Business Day

Fresh strikes for England as teachers reject offer

- Emily Ashton

Teachers in England rejected a government pay offer, paving the way for more strikes and dealing Prime Minister Rishi Sunak’s Conservati­ve government another blow.

Ministers had proposed a one-off £1,000 payment to teachers for the 2022/23 tax year and a 4.3% rise the next. But 98% of the members of the National Education Union (NEU) who cast ballots rejected that offer, the union announced at the start of its annual conference on Monday.

The vote means teachers will now go ahead with walkouts planned for April 27 and May 2, disrupting schools as pupils prepare for annual exams, and causing a knock-on effect for working parents.

PRESSURE

This piles pressure on Sunak just as his administra­tion appeared poised to draw a line under months of industrial unrest that hit the country’s schools, railways, hospitals and postal service. Education secretary Gillian Keegan described Monday’s vote as disappoint­ing.
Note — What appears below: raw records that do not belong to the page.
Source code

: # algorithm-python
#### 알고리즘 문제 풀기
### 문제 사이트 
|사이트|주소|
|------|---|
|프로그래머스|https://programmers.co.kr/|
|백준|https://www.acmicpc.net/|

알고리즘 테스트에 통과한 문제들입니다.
“The offer was funded, including major new investment of over half-a-billion pounds, in addition to the record funding already planned for school budgets,” Keegan said in a statement. “The NEU’s decision to reject it will simply result in more disruption for children and less money for teachers today.”

The NEU said the offer was not fully funded and about half of the schools would have to make further cuts to cover the pay increase. Mary Bousted and Kevin Courtney, the union’s joint general secretarie­s, said Keegan must now come back to the negotiatin­g table with a better proposal.

“These strikes are more than three weeks away: Gillian Keegan can avoid them,” they said in an emailed statement. “No teacher wants to be on strike. Nor can they accept this offer that does nothing to address the decades of below-inflation pay increases, making them the worst-paid teachers in the UK.”

The scale of the rejection, on a 66% turnout, suggests Keegan still has some way to go before reaching an offer that is acceptable to unions.

Pay for experience­d teachers has fallen by one-fifth in real terms since 2010, and many are leaving the profession due to heavy workloads and long hours, according to the NEU.

Keegan said the matter was now in the hands of the independen­t review body that makes recommenda­tions on pay deals for public sector workers.

The union said it was asking schools to plan with head teachers to ensure GCSE and A-Level students would have a full programme of education on the strike days.

EXAMS

The government had seemed to be heading towards resolving a series of industrial disputes when it entered into talks with teacher leaders in March. It had been buoyed by a potential deal with nurses, midwives and ambulance workers, which health union members are currently considerin­g. There have also been deals to end some action by railway workers.

But other disputes appear to be far from resolution. Junior doctors will strike again for four days this month, threatenin­g the worst disruption to England’s struggling National Health Service since walkouts began in December. More than 130,000 public servants are planning to strike on April 28, and passport office staff began a five-week walkout on Monday.